____ The records

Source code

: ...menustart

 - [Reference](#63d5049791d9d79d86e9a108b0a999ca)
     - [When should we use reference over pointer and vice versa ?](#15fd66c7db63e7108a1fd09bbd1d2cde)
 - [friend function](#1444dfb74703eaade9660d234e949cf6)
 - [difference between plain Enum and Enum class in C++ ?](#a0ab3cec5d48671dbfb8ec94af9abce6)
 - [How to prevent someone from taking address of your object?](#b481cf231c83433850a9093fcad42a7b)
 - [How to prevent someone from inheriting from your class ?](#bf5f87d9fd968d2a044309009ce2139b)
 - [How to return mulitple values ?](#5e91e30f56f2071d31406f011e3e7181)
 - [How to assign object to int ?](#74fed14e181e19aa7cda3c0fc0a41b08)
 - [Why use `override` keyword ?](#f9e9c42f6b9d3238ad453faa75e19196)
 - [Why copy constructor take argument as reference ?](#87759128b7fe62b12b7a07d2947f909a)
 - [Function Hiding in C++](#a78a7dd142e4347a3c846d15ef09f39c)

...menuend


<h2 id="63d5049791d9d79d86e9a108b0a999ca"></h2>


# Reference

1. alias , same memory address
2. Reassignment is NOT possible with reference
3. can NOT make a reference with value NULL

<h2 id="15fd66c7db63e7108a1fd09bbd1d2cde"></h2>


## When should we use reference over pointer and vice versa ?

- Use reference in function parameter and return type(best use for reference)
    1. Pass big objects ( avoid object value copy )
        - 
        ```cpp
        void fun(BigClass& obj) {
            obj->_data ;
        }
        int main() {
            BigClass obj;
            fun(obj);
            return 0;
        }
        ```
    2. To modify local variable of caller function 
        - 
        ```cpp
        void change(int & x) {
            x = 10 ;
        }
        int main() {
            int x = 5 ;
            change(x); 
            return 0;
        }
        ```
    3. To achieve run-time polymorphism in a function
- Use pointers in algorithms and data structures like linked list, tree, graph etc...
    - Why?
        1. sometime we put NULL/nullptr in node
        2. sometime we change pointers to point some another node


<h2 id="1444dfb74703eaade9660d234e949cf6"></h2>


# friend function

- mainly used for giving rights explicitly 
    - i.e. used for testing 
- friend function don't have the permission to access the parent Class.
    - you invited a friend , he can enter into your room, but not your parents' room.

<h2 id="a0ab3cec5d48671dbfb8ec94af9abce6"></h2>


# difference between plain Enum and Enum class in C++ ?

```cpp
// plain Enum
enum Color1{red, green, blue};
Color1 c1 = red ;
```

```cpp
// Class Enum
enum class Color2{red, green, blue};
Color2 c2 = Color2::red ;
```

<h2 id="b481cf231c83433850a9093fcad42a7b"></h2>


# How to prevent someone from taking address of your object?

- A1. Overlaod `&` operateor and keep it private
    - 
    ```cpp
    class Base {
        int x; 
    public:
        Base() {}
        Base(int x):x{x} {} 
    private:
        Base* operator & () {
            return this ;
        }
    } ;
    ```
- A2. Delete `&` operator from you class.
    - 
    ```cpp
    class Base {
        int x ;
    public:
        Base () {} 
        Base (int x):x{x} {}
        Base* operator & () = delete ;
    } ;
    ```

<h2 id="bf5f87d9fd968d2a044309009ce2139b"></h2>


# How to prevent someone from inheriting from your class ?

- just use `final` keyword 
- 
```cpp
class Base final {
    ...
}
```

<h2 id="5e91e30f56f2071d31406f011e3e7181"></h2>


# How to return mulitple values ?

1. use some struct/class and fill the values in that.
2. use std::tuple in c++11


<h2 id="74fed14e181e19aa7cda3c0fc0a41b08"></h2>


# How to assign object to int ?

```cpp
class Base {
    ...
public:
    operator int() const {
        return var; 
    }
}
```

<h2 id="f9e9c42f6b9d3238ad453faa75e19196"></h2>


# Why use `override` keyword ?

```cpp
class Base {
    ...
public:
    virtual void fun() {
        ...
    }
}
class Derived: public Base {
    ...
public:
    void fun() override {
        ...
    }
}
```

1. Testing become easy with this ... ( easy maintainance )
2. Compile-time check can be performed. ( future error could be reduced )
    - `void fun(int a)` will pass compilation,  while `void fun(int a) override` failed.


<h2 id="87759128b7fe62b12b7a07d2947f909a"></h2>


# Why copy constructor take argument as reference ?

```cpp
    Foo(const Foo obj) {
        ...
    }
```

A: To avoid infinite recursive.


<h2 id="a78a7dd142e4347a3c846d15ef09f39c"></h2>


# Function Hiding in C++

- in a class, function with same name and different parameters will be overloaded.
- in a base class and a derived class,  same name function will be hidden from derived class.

________

» **What you need to do**
Select every line in the records above that contains the word "name".

» **Solved problem**
- in a class, function with same name and different parameters will be overloaded.
- in a base class and a derived class,  same name function will be hidden from derived class.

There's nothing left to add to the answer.